Here we show different configurations for training MPS models. One can try different combinations of initializations and embeddings to look for the best model for a certain dataset.

With this code, one can reproduce the results from [SS16’] and [NTO16’], although training is performed by optimizing all MPS cores at the same time, in contrast with the DMRG-like approach of the first reference.

[ ]:

%mkdir data
%mkdir models

[1]:

import torch
import torch.nn as nn
import torch.optim as optim
from torch.utils.data import DataLoader

import torchvision.transforms as transforms
import torchvision.datasets as datasets

import matplotlib.pyplot as plt

import tensorkrowch as tk

[2]:

device = torch.device('cpu')

if torch.cuda.is_available():
    device = torch.device('cuda:0')
elif torch.backends.mps.is_available():
    device = torch.device('mps:0')
else:
    device = torch.device('cpu')

device

[2]:

device(type='cuda', index=0)

Dataset#

[3]:

# MNIST Dataset
dataset_name = 'mnist'
batch_size = 64
image_size = 28
input_size = image_size ** 2
num_classes = 10

transform = transforms.Compose([transforms.ToTensor(),
                                transforms.Resize(image_size, antialias=True),
                               ])

# Load data
train_dataset = datasets.MNIST(root='data/',
                               train=True,
                               transform=transform,
                               download=True)
test_dataset = datasets.MNIST(root='data/',
                              train=False,
                              transform=transform,
                              download=True)

train_loader = DataLoader(dataset=train_dataset,
                          batch_size=batch_size,
                          shuffle=True)
test_loader = DataLoader(dataset=test_dataset,
                         batch_size=batch_size,
                         shuffle=True)

[4]:

random_sample = torch.randint(low=0, high=len(train_dataset), size=(1,)).item()

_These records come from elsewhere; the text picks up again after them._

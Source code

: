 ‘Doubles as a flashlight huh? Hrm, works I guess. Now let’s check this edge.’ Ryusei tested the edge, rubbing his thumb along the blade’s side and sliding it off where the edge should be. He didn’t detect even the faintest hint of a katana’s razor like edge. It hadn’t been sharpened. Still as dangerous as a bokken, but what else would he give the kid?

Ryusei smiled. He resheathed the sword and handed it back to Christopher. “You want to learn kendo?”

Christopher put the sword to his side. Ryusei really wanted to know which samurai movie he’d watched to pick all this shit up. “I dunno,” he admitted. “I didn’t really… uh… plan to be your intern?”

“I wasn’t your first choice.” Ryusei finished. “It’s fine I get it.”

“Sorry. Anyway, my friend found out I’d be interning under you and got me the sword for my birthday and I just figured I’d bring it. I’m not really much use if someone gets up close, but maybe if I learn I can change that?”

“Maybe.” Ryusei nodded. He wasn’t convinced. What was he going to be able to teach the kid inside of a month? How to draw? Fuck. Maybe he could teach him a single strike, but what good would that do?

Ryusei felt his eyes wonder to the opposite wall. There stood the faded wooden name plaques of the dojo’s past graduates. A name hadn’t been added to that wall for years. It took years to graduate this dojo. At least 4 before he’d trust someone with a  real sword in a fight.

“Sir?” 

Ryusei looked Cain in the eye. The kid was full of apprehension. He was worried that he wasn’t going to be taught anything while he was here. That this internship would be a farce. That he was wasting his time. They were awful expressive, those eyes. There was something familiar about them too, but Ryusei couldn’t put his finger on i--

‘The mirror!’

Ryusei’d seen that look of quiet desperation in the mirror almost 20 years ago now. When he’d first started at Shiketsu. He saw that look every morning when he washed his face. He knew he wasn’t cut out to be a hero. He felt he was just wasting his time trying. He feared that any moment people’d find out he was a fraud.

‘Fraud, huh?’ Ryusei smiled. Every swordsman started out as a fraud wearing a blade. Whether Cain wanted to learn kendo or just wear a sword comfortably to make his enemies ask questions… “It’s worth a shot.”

plt.imshow(train_dataset[random_sample][0].squeeze(0), cmap='Greys')
plt.show()

print(train_dataset[random_sample][1])

../_images/examples_training_mps_6_0.png

Instantiate MPS models#

One can choose between different initialization schemes, as well as different contraction options.

[5]:

# Model hyperparameters
embedding_dim = 3
bond_dim = 10
init_method = 'randn_eye' # rand, randn, randn_eye, canonical, unit

# Contraction options
inline_input = False
inline_mats = False
renormalize = False

[6]:

# Initialize network
model_name = 'mps'
mps = tk.models.MPSLayer(n_features=input_size + 1,
                         in_dim=embedding_dim,
                         out_dim=num_classes,
                         bond_dim=bond_dim,
                         boundary='obc',
                         init_method=init_method,
                         std=1e-6,  # This can be changed or ignored
                         device=device)

Choose an embedding, which may depend on the choice of the init_method:

[7]:

def embedding(x):
    x = tk.embeddings.poly(x, degree=embedding_dim - 1)
    return x

[9]:

def embedding(x):
    x = tk.embeddings.unit(x, dim=embedding_dim)
    return x

[ ]:

def embedding(x):
    x = tk.embeddings.discretize(x, base=embedding_dim, level=1).squeeze(-1).int()
    x = tk.embeddings.basis(x, dim=embedding_dim).float() # batch x n_features x dim
    return x

Train#

[8]:

# Trace the model to accelerate training
mps.trace(torch.zeros(1, input_size, embedding_dim, device=device),
          inline_input=inline_input,
          inline_mats=inline_mats,
          renormalize=renormalize)

[9]:

# Hyperparameters
learning_rate = 1e-4
weight_decay = 1e-6
num_epochs = 10

# Loss and optimizer
criterion = nn.CrossEntropyLoss()
optimizer = optim.Adam(mps.parameters(),
                       lr=learning_rate,
                       weight_decay=weight_decay)

[10]:

# Check accuracy on training & test to see how good our model is
def check_accuracy(loader, model):
    num_correct = 0
    num_samples = 0
    model.eval()

    with torch.no_grad():
        for x, y in loader:
            x = x.to(device)
            y = y.to(device)
            x = x.reshape(x.shape[0], -1)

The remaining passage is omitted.